Give back exactly the stretch of data below from the line holding "1. **Service Worker Not Registering**" through the line holding "2. **Push Notifications**: For", both ends included, and leave the remaining lines out.

-- PROVIDED MATERIAL follows --

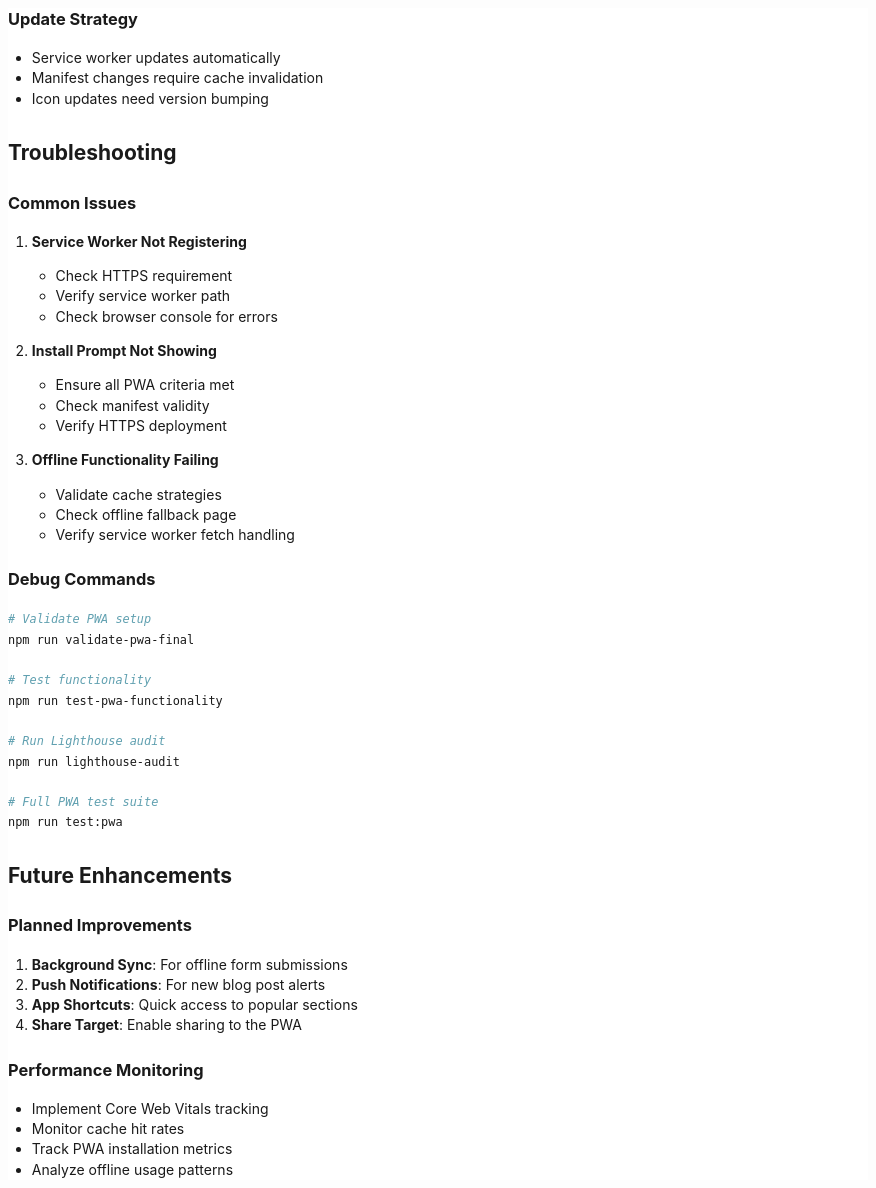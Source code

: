 ### Update Strategy
- Service worker updates automatically
- Manifest changes require cache invalidation
- Icon updates need version bumping

## Troubleshooting

### Common Issues

1. **Service Worker Not Registering**
   - Check HTTPS requirement
   - Verify service worker path
   - Check browser console for errors

2. **Install Prompt Not Showing**
   - Ensure all PWA criteria met
   - Check manifest validity
   - Verify HTTPS deployment

3. **Offline Functionality Failing**
   - Validate cache strategies
   - Check offline fallback page
   - Verify service worker fetch handling

### Debug Commands
```bash
# Validate PWA setup
npm run validate-pwa-final

# Test functionality
npm run test-pwa-functionality

# Run Lighthouse audit
npm run lighthouse-audit

# Full PWA test suite
npm run test:pwa
```

## Future Enhancements

### Planned Improvements
1. **Background Sync**: For offline form submissions
2. **Push Notifications**: For new blog post alerts
3. **App Shortcuts**: Quick access to popular sections
4. **Share Target**: Enable sharing to the PWA

### Performance Monitoring
- Implement Core Web Vitals tracking
- Monitor cache hit rates
- Track PWA installation metrics
- Analyze offline usage patterns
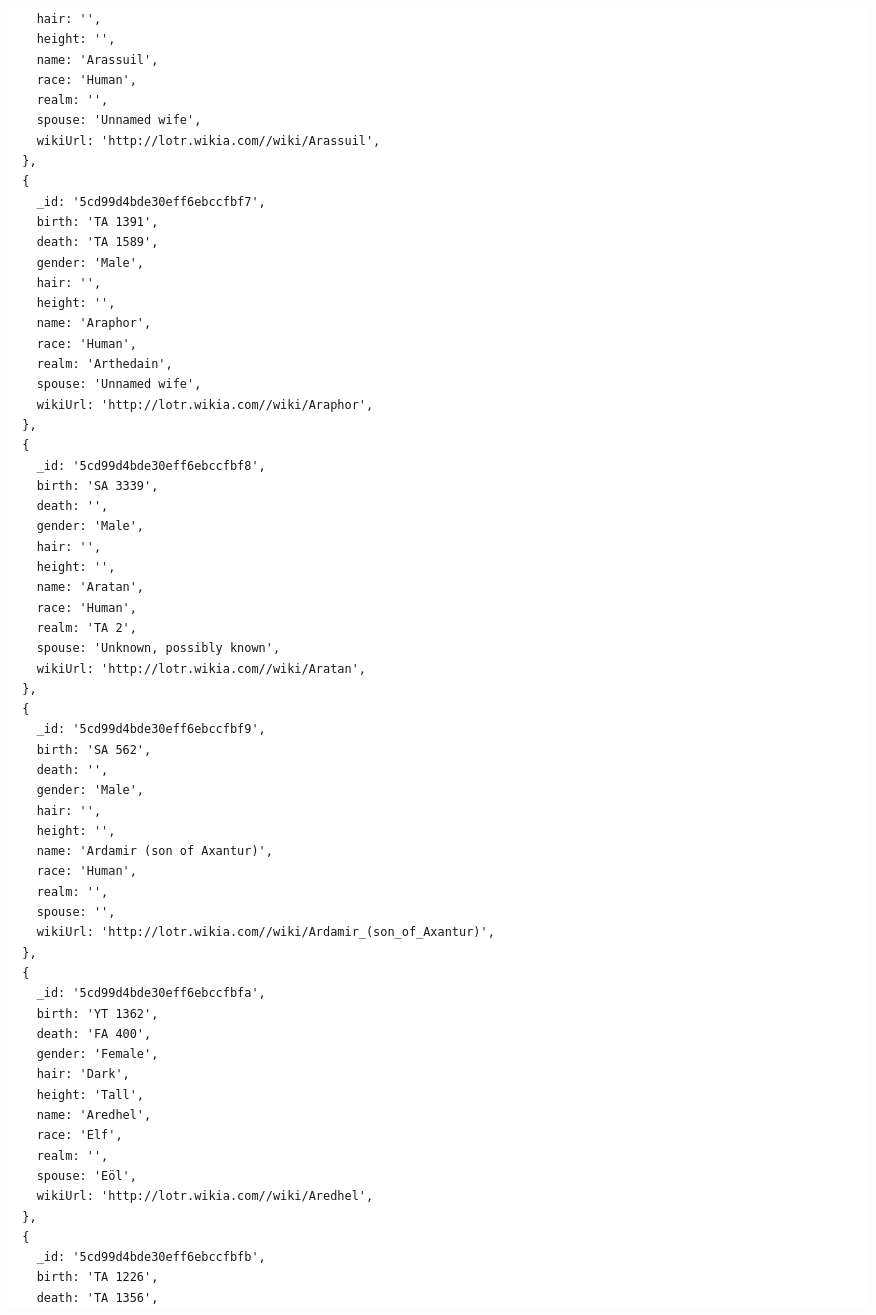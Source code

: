         hair: '',
        height: '',
        name: 'Arassuil',
        race: 'Human',
        realm: '',
        spouse: 'Unnamed wife',
        wikiUrl: 'http://lotr.wikia.com//wiki/Arassuil',
      },
      {
        _id: '5cd99d4bde30eff6ebccfbf7',
        birth: 'TA 1391',
        death: 'TA 1589',
        gender: 'Male',
        hair: '',
        height: '',
        name: 'Araphor',
        race: 'Human',
        realm: 'Arthedain',
        spouse: 'Unnamed wife',
        wikiUrl: 'http://lotr.wikia.com//wiki/Araphor',
      },
      {
        _id: '5cd99d4bde30eff6ebccfbf8',
        birth: 'SA 3339',
        death: '',
        gender: 'Male',
        hair: '',
        height: '',
        name: 'Aratan',
        race: 'Human',
        realm: 'TA 2',
        spouse: 'Unknown, possibly known',
        wikiUrl: 'http://lotr.wikia.com//wiki/Aratan',
      },
      {
        _id: '5cd99d4bde30eff6ebccfbf9',
        birth: 'SA 562',
        death: '',
        gender: 'Male',
        hair: '',
        height: '',
        name: 'Ardamir (son of Axantur)',
        race: 'Human',
        realm: '',
        spouse: '',
        wikiUrl: 'http://lotr.wikia.com//wiki/Ardamir_(son_of_Axantur)',
      },
      {
        _id: '5cd99d4bde30eff6ebccfbfa',
        birth: 'YT 1362',
        death: 'FA 400',
        gender: 'Female',
        hair: 'Dark',
        height: 'Tall',
        name: 'Aredhel',
        race: 'Elf',
        realm: '',
        spouse: 'Eöl',
        wikiUrl: 'http://lotr.wikia.com//wiki/Aredhel',
      },
      {
        _id: '5cd99d4bde30eff6ebccfbfb',
        birth: 'TA 1226',
        death: 'TA 1356',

-- PROVIDED MATERIAL concluded --

WRITTEN REPLY —
1. **Service Worker Not Registering**
   - Check HTTPS requirement
   - Verify service worker path
   - Check browser console for errors

2. **Install Prompt Not Showing**
   - Ensure all PWA criteria met
   - Check manifest validity
   - Verify HTTPS deployment

3. **Offline Functionality Failing**
   - Validate cache strategies
   - Check offline fallback page
   - Verify service worker fetch handling

### Debug Commands
```bash
# Validate PWA setup
npm run validate-pwa-final

# Test functionality
npm run test-pwa-functionality

# Run Lighthouse audit
npm run lighthouse-audit

# Full PWA test suite
npm run test:pwa
```

## Future Enhancements

### Planned Improvements
1. **Background Sync**: For offline form submissions
2. **Push Notifications**: For new blog post alerts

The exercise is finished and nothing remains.